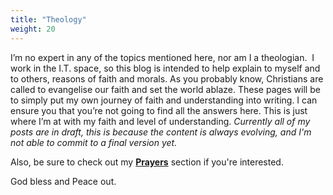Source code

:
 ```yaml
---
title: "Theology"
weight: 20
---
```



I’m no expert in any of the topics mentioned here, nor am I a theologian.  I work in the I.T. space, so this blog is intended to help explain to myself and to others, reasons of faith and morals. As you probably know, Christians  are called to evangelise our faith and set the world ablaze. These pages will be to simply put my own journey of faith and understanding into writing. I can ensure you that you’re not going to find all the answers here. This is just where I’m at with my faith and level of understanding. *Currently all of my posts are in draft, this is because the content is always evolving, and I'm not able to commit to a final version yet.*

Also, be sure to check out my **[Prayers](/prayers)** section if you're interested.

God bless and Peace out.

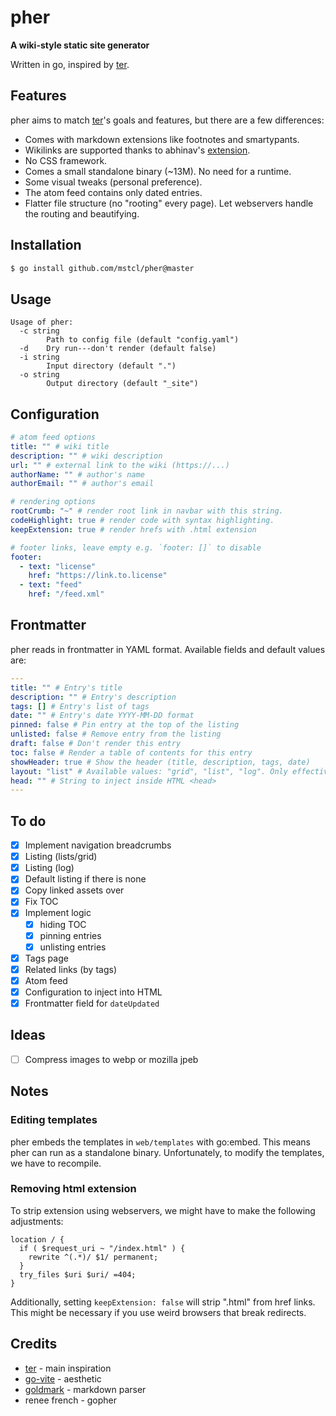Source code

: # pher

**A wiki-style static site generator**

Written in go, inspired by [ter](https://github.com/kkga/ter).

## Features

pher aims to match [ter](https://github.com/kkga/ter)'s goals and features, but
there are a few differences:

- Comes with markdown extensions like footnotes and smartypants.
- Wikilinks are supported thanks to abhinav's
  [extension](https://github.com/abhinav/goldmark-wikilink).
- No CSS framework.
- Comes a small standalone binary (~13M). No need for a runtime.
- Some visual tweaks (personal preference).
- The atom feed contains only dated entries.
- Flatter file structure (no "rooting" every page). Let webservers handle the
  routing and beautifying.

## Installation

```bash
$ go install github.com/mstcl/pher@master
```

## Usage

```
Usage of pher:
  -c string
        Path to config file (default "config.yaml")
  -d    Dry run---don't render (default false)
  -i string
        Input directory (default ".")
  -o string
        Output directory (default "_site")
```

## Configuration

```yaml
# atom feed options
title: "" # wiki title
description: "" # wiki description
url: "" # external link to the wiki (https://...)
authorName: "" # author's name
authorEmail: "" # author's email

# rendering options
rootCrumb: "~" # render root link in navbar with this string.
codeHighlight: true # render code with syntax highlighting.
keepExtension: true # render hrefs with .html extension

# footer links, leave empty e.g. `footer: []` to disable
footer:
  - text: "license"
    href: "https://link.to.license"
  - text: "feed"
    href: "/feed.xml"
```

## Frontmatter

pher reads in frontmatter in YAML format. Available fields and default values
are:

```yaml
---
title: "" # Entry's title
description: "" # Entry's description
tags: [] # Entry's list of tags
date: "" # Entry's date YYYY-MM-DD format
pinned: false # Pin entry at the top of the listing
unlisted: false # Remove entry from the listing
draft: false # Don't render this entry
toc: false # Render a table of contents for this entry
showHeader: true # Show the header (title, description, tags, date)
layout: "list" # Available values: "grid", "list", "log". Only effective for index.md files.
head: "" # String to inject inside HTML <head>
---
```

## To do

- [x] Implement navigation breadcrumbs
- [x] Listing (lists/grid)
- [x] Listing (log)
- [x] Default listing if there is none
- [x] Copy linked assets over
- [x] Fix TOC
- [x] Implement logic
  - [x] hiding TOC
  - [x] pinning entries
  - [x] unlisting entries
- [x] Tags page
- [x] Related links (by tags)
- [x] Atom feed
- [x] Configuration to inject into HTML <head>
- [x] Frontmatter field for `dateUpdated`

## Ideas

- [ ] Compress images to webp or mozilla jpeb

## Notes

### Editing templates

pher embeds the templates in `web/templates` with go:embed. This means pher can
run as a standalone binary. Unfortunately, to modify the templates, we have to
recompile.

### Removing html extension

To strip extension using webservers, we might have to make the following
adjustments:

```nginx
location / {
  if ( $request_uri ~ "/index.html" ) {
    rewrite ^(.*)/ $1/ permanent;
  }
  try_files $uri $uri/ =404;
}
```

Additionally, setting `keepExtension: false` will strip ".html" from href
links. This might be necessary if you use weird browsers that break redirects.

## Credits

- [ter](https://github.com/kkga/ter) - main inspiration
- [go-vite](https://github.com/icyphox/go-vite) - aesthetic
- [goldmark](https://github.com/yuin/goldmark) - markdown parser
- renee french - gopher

**********

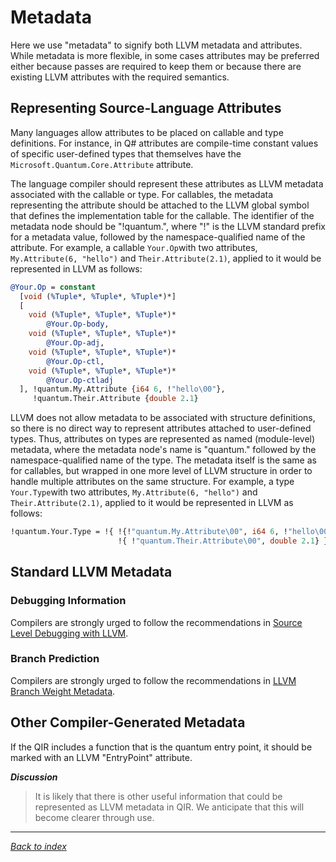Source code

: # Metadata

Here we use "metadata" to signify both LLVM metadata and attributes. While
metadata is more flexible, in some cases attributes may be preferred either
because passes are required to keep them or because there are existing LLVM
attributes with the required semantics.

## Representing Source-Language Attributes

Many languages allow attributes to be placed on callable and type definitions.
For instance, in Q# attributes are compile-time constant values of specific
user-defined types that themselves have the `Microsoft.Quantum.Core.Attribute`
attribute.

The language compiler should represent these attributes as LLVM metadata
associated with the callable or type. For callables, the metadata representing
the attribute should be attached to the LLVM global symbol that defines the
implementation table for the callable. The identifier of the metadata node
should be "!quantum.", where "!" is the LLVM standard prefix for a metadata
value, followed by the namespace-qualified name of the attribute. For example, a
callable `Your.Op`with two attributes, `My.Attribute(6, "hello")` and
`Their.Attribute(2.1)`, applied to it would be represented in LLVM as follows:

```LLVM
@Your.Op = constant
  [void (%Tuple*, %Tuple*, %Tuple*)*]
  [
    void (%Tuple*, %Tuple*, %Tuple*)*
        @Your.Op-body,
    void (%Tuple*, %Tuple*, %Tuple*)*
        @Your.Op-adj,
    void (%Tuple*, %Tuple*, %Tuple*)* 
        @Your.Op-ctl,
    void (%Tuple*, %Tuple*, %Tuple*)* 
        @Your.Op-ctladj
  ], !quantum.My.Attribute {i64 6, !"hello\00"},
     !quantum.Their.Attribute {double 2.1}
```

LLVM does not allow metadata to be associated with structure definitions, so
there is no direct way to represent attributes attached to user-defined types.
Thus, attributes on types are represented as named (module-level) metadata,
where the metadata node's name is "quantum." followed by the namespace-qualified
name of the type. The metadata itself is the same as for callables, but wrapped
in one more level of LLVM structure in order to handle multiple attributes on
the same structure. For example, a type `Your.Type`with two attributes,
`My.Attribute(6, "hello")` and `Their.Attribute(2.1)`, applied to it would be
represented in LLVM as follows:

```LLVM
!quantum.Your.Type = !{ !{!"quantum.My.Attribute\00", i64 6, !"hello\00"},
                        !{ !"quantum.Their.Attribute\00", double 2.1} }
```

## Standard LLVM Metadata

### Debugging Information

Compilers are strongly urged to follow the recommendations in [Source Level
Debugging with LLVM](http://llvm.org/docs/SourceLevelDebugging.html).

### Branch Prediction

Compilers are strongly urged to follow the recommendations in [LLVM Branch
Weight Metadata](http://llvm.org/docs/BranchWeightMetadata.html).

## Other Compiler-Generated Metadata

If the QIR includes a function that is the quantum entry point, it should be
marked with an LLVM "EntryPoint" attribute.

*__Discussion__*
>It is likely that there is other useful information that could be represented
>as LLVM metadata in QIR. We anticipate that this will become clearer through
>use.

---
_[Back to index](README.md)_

**********

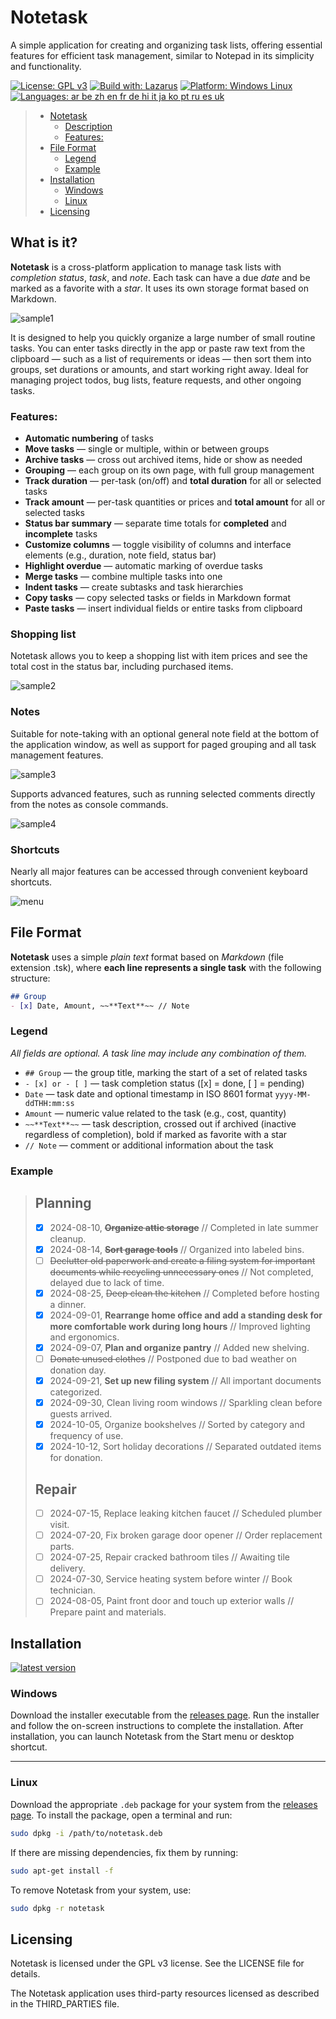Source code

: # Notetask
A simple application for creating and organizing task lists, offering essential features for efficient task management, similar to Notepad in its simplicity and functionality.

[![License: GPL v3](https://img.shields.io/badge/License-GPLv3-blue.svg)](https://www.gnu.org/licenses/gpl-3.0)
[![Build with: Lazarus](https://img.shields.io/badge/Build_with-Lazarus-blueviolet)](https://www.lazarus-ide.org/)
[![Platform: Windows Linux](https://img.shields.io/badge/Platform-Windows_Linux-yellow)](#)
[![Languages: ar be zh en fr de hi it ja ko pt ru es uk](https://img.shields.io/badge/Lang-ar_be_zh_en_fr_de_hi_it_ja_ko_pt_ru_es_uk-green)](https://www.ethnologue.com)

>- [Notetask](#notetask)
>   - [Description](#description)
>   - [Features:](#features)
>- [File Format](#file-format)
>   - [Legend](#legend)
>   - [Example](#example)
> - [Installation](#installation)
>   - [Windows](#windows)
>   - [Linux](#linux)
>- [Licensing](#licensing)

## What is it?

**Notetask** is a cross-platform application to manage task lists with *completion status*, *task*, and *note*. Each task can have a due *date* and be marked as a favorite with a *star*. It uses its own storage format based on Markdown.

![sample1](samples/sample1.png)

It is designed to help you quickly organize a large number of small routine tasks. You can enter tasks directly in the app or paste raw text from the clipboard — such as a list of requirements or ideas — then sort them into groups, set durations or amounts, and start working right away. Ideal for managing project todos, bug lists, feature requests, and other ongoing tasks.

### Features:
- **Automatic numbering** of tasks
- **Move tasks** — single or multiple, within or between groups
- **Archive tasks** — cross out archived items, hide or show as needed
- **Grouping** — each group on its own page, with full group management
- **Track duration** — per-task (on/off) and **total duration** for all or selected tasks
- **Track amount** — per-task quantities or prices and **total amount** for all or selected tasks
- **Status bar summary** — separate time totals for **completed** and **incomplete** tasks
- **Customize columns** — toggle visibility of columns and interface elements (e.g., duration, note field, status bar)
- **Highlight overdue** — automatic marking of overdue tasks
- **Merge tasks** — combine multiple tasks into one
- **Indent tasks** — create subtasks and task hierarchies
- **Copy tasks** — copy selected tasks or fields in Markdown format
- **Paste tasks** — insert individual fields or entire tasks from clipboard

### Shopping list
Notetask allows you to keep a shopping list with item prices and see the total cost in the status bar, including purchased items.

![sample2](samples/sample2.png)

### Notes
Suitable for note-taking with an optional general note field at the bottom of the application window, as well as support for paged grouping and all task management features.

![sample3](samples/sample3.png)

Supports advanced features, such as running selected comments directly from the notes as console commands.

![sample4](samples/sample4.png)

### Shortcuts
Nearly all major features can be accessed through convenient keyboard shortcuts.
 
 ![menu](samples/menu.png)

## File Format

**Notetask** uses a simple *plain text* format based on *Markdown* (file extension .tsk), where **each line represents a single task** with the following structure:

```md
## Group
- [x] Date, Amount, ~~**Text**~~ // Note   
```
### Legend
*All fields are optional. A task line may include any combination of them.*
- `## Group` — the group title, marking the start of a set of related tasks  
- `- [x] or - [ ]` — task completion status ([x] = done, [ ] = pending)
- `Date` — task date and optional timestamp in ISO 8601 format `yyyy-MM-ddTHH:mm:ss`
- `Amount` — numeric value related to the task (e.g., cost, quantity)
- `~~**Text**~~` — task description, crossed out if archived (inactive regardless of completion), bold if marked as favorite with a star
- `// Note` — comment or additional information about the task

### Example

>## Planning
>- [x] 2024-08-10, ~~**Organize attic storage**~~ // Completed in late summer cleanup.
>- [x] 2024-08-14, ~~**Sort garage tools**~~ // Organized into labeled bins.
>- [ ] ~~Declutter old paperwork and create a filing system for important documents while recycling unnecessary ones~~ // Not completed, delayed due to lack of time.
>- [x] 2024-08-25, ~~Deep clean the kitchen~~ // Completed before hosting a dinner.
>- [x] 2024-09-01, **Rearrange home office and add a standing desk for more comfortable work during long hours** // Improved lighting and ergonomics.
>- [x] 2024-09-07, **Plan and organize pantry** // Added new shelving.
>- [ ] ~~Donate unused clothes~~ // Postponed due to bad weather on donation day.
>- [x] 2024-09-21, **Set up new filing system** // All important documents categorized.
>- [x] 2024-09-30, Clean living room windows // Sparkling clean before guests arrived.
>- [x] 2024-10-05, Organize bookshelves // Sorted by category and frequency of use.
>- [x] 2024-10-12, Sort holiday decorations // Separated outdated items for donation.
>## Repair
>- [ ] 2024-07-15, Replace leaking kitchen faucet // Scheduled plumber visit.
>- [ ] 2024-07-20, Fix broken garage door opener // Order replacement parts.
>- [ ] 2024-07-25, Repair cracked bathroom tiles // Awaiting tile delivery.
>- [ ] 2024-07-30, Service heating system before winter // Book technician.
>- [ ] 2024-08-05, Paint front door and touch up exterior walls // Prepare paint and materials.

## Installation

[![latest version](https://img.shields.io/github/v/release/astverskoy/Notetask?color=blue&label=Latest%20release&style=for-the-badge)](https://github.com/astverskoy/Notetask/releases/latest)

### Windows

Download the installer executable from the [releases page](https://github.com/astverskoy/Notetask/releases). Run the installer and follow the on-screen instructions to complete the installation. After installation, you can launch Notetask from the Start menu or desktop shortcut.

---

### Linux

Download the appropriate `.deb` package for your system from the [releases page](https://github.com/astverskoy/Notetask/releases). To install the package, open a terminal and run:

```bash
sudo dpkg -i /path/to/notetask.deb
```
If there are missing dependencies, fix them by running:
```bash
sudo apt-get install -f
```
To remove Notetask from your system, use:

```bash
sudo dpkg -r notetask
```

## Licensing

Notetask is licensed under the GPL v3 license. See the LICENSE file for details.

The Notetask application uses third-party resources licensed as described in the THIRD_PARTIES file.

**********

Exercise prompt
All lines in the preceding records that hold the word "goldmark" need to be copied.

Answer section
  [extension](https://github.com/abhinav/goldmark-wikilink).
- [goldmark](https://github.com/yuin/goldmark) - markdown parser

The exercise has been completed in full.